Segment Start: EXCERPTED RECORDS

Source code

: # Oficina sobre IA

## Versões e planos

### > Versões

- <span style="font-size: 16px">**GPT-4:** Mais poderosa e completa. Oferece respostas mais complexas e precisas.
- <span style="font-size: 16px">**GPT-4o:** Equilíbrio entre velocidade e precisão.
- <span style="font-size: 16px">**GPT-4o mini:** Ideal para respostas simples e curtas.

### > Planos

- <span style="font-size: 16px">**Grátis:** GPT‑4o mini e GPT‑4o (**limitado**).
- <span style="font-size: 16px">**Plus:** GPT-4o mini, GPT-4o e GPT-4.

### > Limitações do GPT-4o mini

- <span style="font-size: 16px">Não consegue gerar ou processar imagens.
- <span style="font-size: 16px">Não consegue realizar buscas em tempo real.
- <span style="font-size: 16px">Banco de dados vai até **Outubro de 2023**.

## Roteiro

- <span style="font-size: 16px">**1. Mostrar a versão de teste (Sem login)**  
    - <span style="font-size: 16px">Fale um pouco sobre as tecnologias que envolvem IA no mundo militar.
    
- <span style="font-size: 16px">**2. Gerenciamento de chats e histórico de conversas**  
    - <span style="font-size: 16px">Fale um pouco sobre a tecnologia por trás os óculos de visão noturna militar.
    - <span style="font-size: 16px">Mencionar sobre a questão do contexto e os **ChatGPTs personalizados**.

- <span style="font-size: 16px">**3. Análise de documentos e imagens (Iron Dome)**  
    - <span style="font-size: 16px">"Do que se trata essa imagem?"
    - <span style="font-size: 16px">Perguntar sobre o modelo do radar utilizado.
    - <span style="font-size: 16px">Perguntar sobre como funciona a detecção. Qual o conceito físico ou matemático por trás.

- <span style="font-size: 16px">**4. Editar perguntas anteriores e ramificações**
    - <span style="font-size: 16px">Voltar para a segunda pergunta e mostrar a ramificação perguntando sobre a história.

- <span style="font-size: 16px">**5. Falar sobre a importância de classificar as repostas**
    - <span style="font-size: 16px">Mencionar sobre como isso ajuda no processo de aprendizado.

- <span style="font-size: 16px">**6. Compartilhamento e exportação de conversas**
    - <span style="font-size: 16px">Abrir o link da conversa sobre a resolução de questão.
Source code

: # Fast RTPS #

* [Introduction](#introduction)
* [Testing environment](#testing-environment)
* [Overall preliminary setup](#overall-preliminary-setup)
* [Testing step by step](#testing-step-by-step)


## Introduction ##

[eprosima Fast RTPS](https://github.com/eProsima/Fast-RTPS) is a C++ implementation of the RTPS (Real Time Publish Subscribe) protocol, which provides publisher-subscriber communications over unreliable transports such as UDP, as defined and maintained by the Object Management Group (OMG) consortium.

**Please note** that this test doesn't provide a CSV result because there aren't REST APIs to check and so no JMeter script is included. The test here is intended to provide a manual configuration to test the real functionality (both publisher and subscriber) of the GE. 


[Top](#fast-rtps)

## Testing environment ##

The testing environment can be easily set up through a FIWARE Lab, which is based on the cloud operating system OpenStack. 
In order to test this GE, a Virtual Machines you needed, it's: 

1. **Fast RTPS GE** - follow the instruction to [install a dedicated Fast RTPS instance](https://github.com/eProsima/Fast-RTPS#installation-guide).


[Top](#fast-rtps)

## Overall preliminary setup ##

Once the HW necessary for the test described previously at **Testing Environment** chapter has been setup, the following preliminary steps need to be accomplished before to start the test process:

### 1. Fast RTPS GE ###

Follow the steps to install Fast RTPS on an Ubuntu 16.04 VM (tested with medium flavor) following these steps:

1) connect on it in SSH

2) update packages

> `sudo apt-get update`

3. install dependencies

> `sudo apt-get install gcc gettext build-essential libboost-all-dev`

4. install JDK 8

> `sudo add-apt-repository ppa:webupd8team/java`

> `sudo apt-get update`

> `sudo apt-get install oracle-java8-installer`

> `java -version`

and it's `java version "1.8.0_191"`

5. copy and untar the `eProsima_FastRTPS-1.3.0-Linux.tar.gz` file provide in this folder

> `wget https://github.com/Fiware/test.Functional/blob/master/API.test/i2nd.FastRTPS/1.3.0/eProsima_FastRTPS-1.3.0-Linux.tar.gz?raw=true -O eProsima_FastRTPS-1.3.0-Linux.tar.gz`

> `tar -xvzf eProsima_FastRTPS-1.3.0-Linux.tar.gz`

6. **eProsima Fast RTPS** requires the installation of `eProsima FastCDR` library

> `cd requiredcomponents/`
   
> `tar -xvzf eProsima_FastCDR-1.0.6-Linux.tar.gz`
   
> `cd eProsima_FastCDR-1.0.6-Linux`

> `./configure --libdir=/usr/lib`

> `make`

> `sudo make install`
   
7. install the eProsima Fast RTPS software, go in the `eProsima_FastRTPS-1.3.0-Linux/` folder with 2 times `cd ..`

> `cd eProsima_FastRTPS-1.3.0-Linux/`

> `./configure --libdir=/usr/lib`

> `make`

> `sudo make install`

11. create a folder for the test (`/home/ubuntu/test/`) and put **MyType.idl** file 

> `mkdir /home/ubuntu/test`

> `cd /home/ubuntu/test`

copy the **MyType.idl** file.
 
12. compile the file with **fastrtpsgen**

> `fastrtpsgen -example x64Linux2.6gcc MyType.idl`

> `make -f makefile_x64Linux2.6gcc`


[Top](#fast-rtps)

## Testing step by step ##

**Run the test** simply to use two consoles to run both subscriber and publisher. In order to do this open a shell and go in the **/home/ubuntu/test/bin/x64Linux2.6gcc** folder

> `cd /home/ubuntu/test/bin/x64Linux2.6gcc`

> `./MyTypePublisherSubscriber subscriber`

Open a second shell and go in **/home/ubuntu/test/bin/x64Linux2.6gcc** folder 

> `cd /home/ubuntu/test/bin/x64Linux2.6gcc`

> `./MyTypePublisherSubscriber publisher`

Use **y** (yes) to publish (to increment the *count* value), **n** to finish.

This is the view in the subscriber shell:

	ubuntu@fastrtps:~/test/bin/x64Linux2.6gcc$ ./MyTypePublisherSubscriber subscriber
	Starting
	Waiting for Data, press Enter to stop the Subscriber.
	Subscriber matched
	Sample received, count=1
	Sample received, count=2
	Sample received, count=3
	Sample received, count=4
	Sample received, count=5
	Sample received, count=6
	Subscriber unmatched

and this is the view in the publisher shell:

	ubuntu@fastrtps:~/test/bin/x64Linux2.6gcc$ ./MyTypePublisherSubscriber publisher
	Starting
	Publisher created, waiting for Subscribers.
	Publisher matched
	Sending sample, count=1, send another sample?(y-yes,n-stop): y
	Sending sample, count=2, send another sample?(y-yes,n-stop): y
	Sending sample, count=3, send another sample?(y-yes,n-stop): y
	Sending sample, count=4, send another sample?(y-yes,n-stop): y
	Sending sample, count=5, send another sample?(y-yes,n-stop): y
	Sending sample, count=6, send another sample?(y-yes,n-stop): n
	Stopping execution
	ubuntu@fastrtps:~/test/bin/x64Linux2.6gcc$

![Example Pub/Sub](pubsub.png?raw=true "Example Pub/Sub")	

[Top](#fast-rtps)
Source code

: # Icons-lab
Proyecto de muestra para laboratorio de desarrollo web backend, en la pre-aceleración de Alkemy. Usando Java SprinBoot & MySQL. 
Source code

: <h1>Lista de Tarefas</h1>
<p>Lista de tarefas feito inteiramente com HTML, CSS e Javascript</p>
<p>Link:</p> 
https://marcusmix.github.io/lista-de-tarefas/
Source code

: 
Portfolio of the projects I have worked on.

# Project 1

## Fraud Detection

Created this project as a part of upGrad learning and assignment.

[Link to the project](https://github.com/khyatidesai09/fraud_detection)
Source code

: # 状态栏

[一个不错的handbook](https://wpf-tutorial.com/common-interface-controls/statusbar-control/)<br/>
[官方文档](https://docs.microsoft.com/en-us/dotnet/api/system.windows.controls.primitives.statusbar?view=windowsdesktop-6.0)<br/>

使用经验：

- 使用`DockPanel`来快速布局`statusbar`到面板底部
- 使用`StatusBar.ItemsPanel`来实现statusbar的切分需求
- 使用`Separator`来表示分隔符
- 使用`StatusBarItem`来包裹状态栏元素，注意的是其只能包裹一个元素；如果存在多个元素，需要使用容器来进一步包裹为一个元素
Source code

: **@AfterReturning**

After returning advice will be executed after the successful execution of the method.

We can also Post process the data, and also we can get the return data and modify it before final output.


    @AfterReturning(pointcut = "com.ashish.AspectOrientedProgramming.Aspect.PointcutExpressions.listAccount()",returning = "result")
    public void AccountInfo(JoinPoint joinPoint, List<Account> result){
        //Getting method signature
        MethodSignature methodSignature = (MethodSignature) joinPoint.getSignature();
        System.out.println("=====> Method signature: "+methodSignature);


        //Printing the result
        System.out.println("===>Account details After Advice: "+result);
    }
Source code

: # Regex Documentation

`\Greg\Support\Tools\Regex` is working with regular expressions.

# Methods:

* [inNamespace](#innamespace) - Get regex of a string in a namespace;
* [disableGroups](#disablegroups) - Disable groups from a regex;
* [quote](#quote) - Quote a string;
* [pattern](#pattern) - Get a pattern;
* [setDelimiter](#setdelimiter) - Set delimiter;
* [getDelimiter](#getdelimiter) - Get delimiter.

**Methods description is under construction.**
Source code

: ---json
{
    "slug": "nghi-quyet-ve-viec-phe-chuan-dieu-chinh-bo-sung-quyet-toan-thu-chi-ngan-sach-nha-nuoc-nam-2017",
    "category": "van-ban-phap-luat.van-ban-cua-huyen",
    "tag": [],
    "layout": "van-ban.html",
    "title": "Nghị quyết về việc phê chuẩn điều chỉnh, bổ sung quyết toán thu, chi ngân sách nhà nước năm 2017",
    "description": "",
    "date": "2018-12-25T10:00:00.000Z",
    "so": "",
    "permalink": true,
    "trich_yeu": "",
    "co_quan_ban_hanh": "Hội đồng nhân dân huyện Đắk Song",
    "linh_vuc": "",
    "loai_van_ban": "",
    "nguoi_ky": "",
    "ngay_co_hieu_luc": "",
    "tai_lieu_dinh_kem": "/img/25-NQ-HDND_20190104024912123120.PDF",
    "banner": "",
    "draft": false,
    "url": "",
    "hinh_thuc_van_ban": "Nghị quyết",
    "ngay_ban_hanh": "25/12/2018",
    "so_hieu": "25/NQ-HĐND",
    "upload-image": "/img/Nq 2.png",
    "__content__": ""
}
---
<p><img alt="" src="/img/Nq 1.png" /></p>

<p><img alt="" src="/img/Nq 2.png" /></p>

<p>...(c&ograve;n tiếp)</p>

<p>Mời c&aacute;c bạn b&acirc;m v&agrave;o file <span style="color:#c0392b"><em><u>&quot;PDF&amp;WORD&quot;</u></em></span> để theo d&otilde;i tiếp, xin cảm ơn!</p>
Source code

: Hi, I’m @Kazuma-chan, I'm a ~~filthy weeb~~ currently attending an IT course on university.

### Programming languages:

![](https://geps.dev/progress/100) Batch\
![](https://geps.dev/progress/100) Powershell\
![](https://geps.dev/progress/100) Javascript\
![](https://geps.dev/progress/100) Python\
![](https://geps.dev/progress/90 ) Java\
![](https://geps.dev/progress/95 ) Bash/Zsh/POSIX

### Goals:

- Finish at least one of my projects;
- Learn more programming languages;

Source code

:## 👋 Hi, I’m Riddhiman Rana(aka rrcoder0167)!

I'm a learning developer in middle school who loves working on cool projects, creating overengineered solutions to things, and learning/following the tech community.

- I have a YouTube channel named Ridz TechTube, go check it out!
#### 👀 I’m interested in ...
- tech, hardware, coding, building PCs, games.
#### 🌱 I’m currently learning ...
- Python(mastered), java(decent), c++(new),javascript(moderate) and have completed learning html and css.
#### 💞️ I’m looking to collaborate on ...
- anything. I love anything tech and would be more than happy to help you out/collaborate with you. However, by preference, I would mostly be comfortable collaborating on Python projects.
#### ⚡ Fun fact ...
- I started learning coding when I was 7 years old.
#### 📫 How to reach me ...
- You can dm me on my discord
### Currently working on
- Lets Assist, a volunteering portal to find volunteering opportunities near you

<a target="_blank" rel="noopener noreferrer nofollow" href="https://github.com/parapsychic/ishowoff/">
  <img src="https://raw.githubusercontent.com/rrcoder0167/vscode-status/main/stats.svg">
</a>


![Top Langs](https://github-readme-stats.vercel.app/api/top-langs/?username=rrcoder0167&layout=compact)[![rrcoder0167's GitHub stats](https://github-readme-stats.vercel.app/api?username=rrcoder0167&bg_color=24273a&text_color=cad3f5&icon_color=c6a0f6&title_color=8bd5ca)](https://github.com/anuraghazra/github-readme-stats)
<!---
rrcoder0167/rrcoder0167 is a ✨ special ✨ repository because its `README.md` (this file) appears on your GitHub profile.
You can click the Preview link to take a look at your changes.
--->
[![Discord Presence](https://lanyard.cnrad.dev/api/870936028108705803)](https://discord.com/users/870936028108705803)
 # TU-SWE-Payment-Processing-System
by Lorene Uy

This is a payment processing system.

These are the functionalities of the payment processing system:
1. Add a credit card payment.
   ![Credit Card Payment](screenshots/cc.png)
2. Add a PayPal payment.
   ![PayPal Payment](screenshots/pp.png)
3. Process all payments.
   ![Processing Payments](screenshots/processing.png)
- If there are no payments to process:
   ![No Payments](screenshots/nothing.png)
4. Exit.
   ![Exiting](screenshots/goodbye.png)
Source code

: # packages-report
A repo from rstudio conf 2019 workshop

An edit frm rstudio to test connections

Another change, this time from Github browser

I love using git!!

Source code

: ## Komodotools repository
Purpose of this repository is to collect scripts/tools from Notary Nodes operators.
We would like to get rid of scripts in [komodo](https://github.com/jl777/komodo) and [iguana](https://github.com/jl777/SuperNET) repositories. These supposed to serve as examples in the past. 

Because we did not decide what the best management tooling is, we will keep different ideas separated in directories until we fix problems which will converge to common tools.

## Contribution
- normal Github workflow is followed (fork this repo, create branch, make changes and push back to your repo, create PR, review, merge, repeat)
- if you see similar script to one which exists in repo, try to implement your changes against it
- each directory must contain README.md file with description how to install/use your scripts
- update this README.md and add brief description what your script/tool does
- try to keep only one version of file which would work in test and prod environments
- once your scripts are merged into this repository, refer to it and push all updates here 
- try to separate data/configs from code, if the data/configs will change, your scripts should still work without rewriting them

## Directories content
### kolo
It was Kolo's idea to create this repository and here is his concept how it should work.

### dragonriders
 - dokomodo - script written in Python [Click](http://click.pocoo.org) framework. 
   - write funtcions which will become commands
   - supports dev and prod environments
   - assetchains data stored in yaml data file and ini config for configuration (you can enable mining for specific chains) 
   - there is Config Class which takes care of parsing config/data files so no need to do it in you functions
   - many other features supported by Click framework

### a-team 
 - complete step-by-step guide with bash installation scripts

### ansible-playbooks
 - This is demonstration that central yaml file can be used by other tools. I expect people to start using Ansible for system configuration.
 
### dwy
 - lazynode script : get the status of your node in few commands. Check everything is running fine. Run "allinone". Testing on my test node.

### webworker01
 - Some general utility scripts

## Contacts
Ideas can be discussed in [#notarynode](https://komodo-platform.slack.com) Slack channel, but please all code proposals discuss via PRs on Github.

Segment End: EXCERPTED RECORDS

## EXERCISE AIM
What is needed is a verbatim copy of every line in the records above from the one containing "# Project 1" down to the one containing "# Regex Documentation", both included, and nothing more.

## SOLVED EXERCISE
# Project 1

## Fraud Detection

Created this project as a part of upGrad learning and assignment.

[Link to the project](https://github.com/khyatidesai09/fraud_detection)
Source code

: # 状态栏

[一个不错的handbook](https://wpf-tutorial.com/common-interface-controls/statusbar-control/)<br/>
[官方文档](https://docs.microsoft.com/en-us/dotnet/api/system.windows.controls.primitives.statusbar?view=windowsdesktop-6.0)<br/>

使用经验：

- 使用`DockPanel`来快速布局`statusbar`到面板底部
- 使用`StatusBar.ItemsPanel`来实现statusbar的切分需求
- 使用`Separator`来表示分隔符
- 使用`StatusBarItem`来包裹状态栏元素，注意的是其只能包裹一个元素；如果存在多个元素，需要使用容器来进一步包裹为一个元素
Source code

: **@AfterReturning**

After returning advice will be executed after the successful execution of the method.

We can also Post process the data, and also we can get the return data and modify it before final output.


    @AfterReturning(pointcut = "com.ashish.AspectOrientedProgramming.Aspect.PointcutExpressions.listAccount()",returning = "result")
    public void AccountInfo(JoinPoint joinPoint, List<Account> result){
        //Getting method signature
        MethodSignature methodSignature = (MethodSignature) joinPoint.getSignature();
        System.out.println("=====> Method signature: "+methodSignature);


        //Printing the result
        System.out.println("===>Account details After Advice: "+result);
    }
Source code

: # Regex Documentation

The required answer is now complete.